--- YOUR TASK ---
Every line below that has "article" in it should be copied.

_ _ _ _ _

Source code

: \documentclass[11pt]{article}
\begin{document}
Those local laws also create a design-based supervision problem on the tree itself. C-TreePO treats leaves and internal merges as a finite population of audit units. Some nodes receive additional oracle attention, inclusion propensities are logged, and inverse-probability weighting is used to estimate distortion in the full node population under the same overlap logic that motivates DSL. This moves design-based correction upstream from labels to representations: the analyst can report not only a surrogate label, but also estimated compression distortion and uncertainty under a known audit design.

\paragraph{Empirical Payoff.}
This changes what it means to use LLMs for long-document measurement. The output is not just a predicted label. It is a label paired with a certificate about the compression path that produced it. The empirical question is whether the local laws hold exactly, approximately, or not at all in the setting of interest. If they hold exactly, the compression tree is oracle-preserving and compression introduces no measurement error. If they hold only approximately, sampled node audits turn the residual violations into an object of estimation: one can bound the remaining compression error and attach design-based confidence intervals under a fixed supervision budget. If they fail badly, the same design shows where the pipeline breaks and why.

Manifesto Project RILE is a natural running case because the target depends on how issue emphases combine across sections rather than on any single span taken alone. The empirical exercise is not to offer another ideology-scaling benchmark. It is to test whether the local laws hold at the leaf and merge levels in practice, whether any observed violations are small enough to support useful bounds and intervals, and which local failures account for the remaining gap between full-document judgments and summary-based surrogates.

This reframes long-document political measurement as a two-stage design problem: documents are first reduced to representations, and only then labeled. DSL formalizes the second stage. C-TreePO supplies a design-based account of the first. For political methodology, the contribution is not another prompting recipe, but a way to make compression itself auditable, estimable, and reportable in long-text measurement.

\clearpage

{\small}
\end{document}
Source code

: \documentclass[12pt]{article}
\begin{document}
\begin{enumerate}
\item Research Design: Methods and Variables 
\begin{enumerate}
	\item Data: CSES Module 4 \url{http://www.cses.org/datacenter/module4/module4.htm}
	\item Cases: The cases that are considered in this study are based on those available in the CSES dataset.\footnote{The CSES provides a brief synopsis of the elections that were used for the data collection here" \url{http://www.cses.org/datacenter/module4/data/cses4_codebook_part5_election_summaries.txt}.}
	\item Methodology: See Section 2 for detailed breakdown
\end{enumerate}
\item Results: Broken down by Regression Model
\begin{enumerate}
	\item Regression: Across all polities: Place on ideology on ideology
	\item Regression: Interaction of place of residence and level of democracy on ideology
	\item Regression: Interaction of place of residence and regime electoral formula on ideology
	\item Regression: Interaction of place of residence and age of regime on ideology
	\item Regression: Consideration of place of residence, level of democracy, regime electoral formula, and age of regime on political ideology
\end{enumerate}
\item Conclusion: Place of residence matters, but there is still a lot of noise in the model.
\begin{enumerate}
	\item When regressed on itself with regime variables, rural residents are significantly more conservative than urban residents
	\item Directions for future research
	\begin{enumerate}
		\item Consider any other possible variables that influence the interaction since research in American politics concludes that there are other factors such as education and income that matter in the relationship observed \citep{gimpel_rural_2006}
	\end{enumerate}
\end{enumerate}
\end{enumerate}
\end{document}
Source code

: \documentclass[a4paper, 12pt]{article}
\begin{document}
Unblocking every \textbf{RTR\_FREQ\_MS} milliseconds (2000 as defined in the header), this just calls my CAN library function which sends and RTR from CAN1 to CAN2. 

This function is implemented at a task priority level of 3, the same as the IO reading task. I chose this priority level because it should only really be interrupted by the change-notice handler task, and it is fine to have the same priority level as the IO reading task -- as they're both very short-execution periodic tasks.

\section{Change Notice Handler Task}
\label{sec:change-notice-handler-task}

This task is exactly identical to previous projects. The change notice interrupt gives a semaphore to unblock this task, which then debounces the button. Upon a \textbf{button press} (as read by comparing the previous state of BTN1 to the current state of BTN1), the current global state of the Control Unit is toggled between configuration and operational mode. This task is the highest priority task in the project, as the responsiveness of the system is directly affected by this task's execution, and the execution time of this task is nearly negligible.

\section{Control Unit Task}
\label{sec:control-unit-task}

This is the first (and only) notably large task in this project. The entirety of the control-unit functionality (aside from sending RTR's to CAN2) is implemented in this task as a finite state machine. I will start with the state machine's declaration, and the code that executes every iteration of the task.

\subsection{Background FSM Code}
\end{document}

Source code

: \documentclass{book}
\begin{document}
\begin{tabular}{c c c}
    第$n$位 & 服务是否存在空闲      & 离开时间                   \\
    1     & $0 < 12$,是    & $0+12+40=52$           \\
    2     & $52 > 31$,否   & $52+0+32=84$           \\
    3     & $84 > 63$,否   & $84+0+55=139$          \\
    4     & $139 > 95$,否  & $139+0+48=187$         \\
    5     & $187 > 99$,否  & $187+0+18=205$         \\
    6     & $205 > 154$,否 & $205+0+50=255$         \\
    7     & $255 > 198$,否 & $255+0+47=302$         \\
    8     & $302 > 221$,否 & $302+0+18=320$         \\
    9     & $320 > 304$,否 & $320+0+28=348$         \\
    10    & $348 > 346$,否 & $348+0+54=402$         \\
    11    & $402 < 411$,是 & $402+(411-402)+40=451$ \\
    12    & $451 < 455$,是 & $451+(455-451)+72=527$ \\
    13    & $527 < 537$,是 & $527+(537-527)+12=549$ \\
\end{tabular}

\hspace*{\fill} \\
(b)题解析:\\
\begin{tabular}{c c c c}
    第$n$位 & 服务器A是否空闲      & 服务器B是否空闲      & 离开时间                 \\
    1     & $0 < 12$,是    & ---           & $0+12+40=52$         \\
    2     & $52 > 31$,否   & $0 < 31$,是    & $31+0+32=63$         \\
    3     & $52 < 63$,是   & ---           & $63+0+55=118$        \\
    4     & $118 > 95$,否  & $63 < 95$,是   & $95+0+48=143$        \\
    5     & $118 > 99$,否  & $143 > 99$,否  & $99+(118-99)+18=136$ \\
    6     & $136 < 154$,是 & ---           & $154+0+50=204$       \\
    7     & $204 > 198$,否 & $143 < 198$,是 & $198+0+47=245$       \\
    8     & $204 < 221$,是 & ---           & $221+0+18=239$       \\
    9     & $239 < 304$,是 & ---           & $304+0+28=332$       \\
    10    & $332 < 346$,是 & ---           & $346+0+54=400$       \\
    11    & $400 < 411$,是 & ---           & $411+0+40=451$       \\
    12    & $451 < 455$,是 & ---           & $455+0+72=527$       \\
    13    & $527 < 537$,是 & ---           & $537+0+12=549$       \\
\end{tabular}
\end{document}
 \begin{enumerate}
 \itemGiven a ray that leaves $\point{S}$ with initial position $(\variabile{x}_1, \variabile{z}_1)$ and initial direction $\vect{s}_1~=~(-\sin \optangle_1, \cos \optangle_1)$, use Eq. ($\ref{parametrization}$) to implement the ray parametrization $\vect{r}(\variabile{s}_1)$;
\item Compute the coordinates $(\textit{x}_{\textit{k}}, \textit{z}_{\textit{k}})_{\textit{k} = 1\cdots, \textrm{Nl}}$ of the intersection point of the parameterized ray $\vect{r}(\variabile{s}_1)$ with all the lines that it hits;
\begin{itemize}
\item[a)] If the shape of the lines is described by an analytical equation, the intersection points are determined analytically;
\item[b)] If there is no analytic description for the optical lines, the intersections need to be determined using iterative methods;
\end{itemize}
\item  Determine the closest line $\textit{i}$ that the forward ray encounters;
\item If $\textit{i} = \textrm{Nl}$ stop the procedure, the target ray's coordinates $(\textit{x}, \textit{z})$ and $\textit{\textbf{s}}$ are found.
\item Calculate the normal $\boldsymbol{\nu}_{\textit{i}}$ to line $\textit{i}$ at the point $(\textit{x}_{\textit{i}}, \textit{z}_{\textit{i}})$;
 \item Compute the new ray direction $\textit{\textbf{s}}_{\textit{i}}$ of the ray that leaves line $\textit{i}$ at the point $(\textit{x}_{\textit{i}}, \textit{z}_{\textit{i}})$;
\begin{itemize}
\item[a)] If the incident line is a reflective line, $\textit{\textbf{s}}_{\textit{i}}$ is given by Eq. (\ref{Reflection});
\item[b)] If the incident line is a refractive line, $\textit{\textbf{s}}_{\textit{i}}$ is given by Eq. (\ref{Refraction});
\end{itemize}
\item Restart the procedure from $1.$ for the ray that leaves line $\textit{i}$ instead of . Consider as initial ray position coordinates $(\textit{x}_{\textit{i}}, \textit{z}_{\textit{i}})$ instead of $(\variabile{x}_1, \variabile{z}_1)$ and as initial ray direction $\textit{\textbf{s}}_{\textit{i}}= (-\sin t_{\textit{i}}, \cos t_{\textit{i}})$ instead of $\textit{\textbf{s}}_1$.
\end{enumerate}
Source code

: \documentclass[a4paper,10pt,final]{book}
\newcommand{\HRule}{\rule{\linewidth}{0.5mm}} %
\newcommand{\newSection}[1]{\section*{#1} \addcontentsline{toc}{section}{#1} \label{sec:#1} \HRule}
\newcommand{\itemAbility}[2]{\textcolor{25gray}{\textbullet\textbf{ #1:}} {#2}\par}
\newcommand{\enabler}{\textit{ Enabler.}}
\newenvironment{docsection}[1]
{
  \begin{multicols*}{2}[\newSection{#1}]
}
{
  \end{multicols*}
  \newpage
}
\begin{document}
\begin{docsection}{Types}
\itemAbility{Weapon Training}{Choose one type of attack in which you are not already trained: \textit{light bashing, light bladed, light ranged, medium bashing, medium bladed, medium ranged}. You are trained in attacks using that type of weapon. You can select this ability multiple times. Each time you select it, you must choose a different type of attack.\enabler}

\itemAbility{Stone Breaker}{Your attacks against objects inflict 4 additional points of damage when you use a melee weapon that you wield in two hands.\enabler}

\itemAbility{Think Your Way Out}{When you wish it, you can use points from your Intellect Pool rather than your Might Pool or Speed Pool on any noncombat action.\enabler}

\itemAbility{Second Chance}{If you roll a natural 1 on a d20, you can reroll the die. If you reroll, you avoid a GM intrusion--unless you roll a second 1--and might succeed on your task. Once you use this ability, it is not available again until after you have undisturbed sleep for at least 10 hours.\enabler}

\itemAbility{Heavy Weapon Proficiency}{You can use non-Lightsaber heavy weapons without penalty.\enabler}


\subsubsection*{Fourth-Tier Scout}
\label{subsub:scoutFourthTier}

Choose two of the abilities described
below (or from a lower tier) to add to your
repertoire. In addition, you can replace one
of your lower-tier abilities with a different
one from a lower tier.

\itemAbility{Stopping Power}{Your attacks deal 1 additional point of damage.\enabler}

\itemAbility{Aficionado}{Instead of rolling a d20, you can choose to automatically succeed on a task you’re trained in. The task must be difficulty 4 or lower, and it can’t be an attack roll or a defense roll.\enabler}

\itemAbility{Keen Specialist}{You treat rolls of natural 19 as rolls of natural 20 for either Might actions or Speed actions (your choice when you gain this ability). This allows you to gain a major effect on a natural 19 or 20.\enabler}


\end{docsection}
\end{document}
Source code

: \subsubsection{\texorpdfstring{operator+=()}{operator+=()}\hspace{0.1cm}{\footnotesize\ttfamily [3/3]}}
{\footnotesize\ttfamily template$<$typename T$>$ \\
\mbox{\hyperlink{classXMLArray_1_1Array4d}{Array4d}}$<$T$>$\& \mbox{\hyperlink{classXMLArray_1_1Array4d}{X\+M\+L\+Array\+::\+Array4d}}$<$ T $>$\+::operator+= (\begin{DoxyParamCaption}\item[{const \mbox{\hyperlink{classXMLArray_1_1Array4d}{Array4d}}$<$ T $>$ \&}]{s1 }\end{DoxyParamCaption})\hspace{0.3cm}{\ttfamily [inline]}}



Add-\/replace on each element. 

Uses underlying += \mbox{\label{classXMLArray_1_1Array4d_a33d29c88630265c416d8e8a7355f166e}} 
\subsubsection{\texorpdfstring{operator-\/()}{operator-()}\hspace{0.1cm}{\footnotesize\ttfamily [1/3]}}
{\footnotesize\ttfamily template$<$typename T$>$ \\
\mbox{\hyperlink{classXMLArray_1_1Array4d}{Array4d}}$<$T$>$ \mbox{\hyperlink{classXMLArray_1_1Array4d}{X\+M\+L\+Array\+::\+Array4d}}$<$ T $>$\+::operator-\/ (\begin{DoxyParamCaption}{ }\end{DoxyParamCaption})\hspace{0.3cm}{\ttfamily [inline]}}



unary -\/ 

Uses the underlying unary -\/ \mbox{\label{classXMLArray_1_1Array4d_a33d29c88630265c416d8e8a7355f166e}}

_ _ _ _ _

--- RESPONSE FOR THIS EXERCISE ---
: \documentclass[11pt]{article}
: \documentclass[12pt]{article}
: \documentclass[a4paper, 12pt]{article}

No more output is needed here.